--- Records to process ---
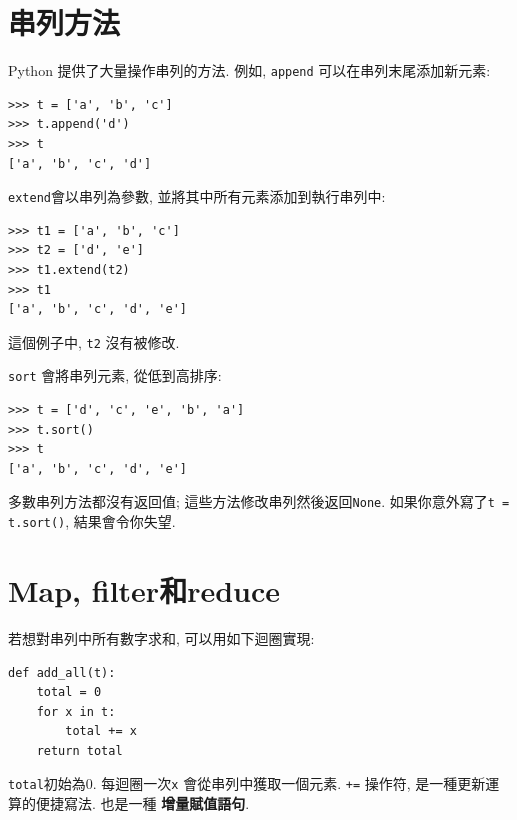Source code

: \documentclass[10pt]{book}
\begin{document}
%


\section{串列方法}

Python 提供了大量操作串列的方法. 例如, 
{\tt append} 可以在串列末尾添加新元素:

\begin{verbatim}
>>> t = ['a', 'b', 'c']
>>> t.append('d')
>>> t
['a', 'b', 'c', 'd']
\end{verbatim}
%
{\tt extend}會以串列為參數, 並將其中所有元素添加到執行串列中:

\begin{verbatim}
>>> t1 = ['a', 'b', 'c']
>>> t2 = ['d', 'e']
>>> t1.extend(t2)
>>> t1
['a', 'b', 'c', 'd', 'e']
\end{verbatim}
%
這個例子中, {\tt t2} 沒有被修改. 

{\tt sort} 會將串列元素, 從低到高排序:

\begin{verbatim}
>>> t = ['d', 'c', 'e', 'b', 'a']
>>> t.sort()
>>> t
['a', 'b', 'c', 'd', 'e']
\end{verbatim}
%
多數串列方法都沒有返回值; 這些方法修改串列然後返回{\tt None}. 
如果你意外寫了{\tt t = t.sort()}, 結果會令你失望. 


\section{Map, filter和reduce}
\label{filter}

若想對串列中所有數字求和, 可以用如下迴圈實現:


\begin{verbatim}
def add_all(t):
    total = 0
    for x in t:
        total += x
    return total
\end{verbatim}
%
{\tt total}初始為0.
每迴圈一次{\tt x} 會從串列中獲取一個元素. {\tt +=} 操作符, 是一種更新運算的便捷寫法. 
也是一種 {\bf 增量賦值語句}. 
\end{document}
---
■ **What the task requires**:
Please filter the data down to the lines containing the word "sort".

■ **Reply to the task**:
{\tt sort} 會將串列元素, 從低到高排序:
>>> t.sort()
如果你意外寫了{\tt t = t.sort()}, 結果會令你失望. 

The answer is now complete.